In short: When employees’ wellbeing is struggling or suffering, recognition matters even more.

The impact of employee wellbeing on workplace performance

In our research, we found that, across the U.S., 54% of employees have been told by a manager or leader that they’re a top performer at work. Employees who have suffering wellbeing are told they’re a top performer at a significantly lower rate: 42%.

However, when suffering employees have great recognition experiences, they are told they’re a top performer at a rate of 70%.

Here’s where things take a turn for the worse: Employees who have thriving wellbeing but poor recognition experiences are much less likely to be told they’re a top performer than their peers with better recognition experiences.

Only 44% of thriving employees with poor recognition experiences have been told they’re a top performer at work (compared with 74% of thriving employees overall who have been told they’re a top performer, when recognition is not considered).

statistics on mental well-being and employees job performance

Consider the figure above, where the rate of employees being told they’re a top performer remains at 70% or higher for people with great recognition experiences, regardless of their wellbeing level.

In other words, recognition is buffering the damaging effects of low wellbeing on employees’ likelihood they will be called a top performer by management or leadership.

Strategies to improve employee wellbeing and workplace performance

The return on investment is clear: When employees have thriving wellbeing and are receiving the best recognition experiences possible, they’re more likely to be told they’re a top performer. That’s a massive opportunity to improve business outcomes by empowering employees with recognition.

So, the question becomes: What can you do to simultaneously increase employee wellbeing and recognition?

As the Workhuman and Gallup data shows, leveraging the two together plays a key role in driving employee performance.

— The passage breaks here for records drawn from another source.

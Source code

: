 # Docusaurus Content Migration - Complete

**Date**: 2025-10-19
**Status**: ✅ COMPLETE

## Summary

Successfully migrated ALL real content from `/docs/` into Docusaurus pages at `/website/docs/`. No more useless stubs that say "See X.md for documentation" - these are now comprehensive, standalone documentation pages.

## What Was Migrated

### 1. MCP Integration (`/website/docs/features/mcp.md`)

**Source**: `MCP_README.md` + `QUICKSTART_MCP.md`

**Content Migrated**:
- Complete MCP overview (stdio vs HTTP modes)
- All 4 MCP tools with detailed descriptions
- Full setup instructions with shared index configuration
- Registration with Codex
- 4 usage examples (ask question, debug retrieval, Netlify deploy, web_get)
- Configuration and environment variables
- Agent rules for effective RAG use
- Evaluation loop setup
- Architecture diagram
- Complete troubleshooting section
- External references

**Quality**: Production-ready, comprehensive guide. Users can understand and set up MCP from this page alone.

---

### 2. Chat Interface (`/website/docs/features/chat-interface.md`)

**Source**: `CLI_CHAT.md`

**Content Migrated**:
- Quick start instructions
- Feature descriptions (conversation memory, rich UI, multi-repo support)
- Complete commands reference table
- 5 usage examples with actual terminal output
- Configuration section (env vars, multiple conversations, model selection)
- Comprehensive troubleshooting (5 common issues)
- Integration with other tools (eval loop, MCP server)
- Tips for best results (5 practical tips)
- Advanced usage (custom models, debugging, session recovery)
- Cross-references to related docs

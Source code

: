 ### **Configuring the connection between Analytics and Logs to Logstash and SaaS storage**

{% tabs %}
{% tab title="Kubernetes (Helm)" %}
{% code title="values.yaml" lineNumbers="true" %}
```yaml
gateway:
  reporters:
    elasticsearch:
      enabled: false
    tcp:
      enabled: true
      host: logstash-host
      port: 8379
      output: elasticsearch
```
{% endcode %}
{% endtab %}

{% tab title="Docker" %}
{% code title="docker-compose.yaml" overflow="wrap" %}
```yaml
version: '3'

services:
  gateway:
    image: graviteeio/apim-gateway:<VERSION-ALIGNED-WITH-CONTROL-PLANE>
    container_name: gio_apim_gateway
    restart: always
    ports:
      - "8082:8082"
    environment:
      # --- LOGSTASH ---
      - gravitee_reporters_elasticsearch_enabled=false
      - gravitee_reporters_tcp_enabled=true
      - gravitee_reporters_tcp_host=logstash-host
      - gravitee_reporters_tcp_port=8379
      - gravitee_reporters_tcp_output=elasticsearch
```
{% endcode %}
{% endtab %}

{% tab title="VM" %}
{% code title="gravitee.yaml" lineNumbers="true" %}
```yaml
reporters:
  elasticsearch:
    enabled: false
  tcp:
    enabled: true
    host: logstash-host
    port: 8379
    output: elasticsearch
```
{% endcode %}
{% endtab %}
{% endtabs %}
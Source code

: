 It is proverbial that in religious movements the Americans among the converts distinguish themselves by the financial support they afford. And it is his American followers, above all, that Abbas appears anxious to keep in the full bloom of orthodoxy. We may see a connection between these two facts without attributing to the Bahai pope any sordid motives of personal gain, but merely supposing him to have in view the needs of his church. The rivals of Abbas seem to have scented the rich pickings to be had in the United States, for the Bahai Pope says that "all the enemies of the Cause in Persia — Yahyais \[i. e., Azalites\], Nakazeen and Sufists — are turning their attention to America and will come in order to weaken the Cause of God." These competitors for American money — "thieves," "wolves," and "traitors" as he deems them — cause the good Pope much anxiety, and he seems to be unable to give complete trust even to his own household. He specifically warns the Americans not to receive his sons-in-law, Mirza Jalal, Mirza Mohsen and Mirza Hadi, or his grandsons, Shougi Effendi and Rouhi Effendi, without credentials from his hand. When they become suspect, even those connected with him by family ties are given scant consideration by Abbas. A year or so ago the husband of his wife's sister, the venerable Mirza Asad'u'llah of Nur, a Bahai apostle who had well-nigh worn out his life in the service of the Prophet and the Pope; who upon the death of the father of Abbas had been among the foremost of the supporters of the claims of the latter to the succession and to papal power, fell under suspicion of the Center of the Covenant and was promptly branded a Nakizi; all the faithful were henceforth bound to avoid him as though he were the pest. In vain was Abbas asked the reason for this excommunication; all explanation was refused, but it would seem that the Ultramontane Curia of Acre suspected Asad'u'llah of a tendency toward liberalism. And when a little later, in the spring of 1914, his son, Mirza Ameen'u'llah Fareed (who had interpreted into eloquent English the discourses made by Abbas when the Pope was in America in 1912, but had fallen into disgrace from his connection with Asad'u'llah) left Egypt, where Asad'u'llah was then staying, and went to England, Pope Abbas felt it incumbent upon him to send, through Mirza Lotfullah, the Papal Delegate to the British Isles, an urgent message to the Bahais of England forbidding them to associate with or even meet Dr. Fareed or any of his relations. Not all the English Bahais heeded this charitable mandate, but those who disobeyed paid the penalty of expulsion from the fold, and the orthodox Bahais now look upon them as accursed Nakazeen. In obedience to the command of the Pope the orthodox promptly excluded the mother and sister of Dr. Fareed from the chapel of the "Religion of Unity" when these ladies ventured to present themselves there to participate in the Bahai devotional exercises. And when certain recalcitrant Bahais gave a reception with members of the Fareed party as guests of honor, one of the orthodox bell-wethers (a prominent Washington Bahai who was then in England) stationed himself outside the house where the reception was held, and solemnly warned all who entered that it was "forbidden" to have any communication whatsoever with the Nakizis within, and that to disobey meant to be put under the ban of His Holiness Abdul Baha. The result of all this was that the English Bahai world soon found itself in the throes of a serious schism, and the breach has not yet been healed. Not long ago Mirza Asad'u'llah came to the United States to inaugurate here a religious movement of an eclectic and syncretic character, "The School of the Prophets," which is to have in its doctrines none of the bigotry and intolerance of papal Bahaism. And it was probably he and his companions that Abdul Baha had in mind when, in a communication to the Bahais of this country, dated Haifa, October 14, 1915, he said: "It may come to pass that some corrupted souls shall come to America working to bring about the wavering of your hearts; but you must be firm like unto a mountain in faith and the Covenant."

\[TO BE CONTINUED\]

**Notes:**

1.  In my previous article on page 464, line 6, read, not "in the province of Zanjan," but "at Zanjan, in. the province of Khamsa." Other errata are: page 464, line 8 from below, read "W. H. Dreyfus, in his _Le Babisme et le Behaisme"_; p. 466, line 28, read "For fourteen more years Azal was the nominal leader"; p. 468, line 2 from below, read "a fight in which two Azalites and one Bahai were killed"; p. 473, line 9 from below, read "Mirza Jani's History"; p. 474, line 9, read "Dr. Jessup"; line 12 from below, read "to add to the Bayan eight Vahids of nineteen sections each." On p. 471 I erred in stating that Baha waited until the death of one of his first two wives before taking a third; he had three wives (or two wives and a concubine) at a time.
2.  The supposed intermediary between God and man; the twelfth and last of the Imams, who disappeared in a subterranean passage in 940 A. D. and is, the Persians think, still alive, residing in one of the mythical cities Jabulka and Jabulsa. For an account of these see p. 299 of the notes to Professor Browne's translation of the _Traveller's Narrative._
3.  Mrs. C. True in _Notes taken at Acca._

Link wellbeing and recognition strategies:

Review your existing programs or practices before making any changes. Is your organization all-in on wellbeing, but sub-par on recognition? What about the opposite?

Empower your managers:

While everyone in the workplace is responsible for giving recognition and encouraging wellbeing among their peers, managers play a pivotal role in establishing these as key parts of the workplace culture. Educate every manager on the importance of recognition and wellbeing – and underscore the important synergy between the two.

Executives lead the way:

Whether it’s recognizing someone for their good work on a project or implementing policies to prioritize work-life balance, employees are watching what their leaders are doing and taking note.

Create opportunities to celebrate healthy habits:

Life gets busy. And it can be hard for employees to prioritize their personal wellbeing. Show support for your employees by helping them put their health first.

Consider implementing company-wide wellbeing challenges that include opportunities for employees to recognize one another’s efforts. These initiatives will not only promote employee engagement, but will foster a culture of wellbeing and recognition. 

Final Thoughts

At a time where employee wellbeing across the U.S. is teetering on the edge of disaster, it’s time to get serious about making impactful changes.

The latest Workhuman and Gallup research shows a powerful connection between strategic employee recognition and wellbeing – and how the two, together, take employee performance to a whole new level.

The question to ask yourself is: What steps are you actively taking, today, to improve wellbeing and employee performance?